Great Video! When DiskImage reports a deleted sector, it probably refers to the sector data mark in the IBM track layout indicating that a sector has been deleted. Normally this data mark is 0xFB, but for deleted sectors is 0xF8. Presumably this allows to quickly delete (and restore) sectors or files on a floppy disk if the OS or software supports it.
I am impressed with your knowledge of the different drive systems and configurations... it certainly is complex, I am not a retro computer guy but watch your videos as I find it interesting non the less.
Fibre optics has had the same kinds of leaps in modulation technology as modems back in the day, by discovering techniques for multiplexing light in different frequencies.
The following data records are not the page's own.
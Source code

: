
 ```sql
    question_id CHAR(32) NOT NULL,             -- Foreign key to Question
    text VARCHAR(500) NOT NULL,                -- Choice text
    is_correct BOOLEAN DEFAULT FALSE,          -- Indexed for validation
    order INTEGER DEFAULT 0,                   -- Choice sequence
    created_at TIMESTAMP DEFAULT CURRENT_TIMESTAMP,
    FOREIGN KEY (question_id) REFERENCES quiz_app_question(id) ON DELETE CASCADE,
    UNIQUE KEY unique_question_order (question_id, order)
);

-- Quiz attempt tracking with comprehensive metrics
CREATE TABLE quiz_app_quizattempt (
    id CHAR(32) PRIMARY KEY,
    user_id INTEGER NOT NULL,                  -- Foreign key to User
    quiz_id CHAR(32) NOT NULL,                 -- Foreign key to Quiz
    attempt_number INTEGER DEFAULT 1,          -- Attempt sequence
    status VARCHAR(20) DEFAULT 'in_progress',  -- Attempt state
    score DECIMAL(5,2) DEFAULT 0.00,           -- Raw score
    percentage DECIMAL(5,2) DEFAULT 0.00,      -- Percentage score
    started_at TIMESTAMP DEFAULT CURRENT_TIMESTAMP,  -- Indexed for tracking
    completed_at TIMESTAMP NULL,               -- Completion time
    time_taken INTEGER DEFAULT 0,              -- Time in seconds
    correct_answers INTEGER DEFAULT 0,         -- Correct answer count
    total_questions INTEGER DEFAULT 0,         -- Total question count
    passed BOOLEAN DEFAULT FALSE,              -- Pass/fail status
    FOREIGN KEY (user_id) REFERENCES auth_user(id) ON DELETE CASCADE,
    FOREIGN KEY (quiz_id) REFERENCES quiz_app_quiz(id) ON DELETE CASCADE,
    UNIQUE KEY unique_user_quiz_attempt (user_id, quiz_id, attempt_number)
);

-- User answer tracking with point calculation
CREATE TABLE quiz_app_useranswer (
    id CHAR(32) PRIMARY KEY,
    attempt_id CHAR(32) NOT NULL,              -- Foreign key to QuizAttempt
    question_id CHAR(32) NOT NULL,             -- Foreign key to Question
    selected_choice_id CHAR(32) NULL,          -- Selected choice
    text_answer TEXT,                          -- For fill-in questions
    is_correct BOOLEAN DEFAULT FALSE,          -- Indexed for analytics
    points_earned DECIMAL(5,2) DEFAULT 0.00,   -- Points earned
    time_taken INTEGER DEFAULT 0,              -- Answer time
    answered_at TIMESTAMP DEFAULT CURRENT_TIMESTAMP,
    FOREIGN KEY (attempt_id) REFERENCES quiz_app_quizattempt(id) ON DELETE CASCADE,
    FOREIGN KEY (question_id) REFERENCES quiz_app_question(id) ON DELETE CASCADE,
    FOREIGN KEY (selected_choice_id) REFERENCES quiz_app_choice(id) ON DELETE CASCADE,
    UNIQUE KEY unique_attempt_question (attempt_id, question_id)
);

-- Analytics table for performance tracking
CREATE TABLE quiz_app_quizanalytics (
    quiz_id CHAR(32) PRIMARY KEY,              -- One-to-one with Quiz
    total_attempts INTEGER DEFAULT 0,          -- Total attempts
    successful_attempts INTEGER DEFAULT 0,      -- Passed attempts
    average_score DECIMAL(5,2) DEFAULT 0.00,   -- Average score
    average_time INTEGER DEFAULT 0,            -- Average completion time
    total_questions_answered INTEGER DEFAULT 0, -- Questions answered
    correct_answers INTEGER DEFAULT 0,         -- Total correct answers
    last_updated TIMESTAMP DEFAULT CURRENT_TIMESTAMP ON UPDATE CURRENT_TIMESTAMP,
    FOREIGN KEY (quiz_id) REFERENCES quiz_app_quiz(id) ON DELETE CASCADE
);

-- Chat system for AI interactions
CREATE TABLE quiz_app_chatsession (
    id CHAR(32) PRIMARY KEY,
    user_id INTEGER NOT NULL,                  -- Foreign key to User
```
I think it's interesting that bandwidth is basically doubled with each leap in all areas. Like DDR RAM - DDR 4 has twice the bandwidth of DDR 3 and DDR 5 is twice that again. Same with PCI Express, etc etc etc. Maths and physics, man, it's incredible.
thank you for making this Video very informative , I just want too Add that the Commodore 1571 Disk Drive which ( for those that do not know ) was created specifically for the C128 for the Use of its CP/M Compatibility . The Disk Drive can Run all formats mentioned here in this Video : MFM(double) FM(single) and of Course GCR.. we had a 1571 with my C128 when my Parents bought a Commodore C128 Computer back in early 1986 I had used a Program called BIG BLUE READER to Read IBM / and Kaypro Disks and Transfer TXT Files from one IBM to Commodore "vice versa " using the IBM Compatibles in my High School and bringing the IBM disks home to transfer my school work on a Commodore formatted disks to use in my C128 , The 1571 I.M.O. , is most versatile Disk Drive of the 1980s reading IBM CP/M and Commodore formats . not sure if there was any other versatile multiple format reading 5.25 Disk Drives like the 1571 ..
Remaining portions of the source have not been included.